In 2006, a major U.S. study proved that oral contraceptives increase the risk of breast cancer by an average of 44 percent. [1] More recently, a surgeon explained that the extra estrogen received by taking the pill not only encourages excessive multiplication of breast tissue - usually a normal occurrence in the menstruation cycle - but, when metabolized, can also directly damage breast tissue DNA. The surgeon called oral contraceptives a "molotov cocktail" for young womens breasts.

In 2009, the Fred Hutchinson Cancer Research Center found that women starting the pill before 18 nearly quadruple their risk of triple negative breast cancer. Even more shocking, a Swedish oncologist concluded that pill use before the age of 20 increases a young woman’s breast cancer risk by more than 1000 percent.[2]

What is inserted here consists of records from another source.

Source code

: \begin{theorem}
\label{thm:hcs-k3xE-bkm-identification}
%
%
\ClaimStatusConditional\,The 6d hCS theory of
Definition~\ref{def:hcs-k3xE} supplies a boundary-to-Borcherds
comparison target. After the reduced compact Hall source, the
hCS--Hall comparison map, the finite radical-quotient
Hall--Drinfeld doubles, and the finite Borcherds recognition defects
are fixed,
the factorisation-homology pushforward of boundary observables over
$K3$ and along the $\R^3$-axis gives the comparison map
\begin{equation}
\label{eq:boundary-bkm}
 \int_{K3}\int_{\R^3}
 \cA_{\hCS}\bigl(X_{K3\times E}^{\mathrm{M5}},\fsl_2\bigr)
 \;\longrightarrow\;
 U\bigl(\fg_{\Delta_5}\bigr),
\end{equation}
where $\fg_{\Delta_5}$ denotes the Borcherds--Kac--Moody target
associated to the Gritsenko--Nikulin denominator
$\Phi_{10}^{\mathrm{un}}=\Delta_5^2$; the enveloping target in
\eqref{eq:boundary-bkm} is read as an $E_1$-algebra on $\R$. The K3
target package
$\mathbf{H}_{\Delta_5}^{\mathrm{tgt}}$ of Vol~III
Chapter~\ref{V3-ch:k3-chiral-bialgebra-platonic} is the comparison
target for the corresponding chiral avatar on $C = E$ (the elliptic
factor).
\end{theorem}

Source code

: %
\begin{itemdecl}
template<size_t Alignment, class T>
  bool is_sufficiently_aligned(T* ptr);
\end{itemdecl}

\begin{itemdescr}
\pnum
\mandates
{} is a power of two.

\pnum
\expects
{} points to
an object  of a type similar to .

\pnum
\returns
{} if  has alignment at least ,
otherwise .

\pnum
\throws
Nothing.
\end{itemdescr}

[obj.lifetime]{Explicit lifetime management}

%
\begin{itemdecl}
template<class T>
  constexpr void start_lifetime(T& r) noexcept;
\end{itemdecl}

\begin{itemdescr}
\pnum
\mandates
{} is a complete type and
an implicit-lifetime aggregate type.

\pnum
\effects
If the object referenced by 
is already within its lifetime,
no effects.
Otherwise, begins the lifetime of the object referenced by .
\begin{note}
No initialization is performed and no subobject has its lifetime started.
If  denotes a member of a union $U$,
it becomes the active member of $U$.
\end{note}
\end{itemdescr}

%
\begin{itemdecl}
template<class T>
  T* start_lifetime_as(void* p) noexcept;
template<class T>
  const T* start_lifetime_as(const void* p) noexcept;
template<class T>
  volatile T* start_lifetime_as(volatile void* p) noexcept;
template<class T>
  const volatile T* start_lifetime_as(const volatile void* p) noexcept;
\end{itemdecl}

Why aren't the statistics of the pill spoken about in the media? The information is controlled because:
  1. Big pharma would take a loss.
  2. Feminists want women in control of their own bodies, even if it can kill them in the long run.
  3. It's a method of controlling population growth.
  4. Eliminating the pill doesn't go with today's agenda.
It's not as though the women who take the pill are ignorant of its danger. The pill package comes with literature that warns them of the cancer and blood clots, and they apparently feel they are immune to the side effects. Although not all breast cancer is caused by the pill, but it is a contributor to the high numbers. Makes going au naturale more appealing, doesn't it.

A Shady History
If most Christian women looked closer at the history of birth control, they wouldn't practice it. The Church was totally opposed to the use of contraception to control family size. But as early as 1825, Richard Carlile was released from prison, after being sentenced for blasphemy and seditious libel in 1819, and returned to publishing newspapers. Carlile was a strong supporter of women's rights. He argued that "equality between the sexes" should be the objective of all reformers. Carlile wrote articles in his newspapers suggesting that women should have the right to vote and be elected to Parliament. In 1826 he also published Every Woman's Book, which advocated birth control and the sexual emancipation of women. [3]

Then in 1877, Annie Besant and Charles Bradlaugh decided to publish The Fruits of Philosophy written by Charles Knowlton, a book that advocated birth control. Most people today don't realize that Annie Besant was the President of the Theosophical Society, otherwise known today as the New Age Movement, which is the occult. She was also a Fabian Socialist, and had a vision of a one world government. [4] [5] (Read more)

Midway through 20th century, the stage was set for the development of a hormonal contraceptive. The pill received FDA approval in 1960, but the same mentality of the radicals was there. Need I say more?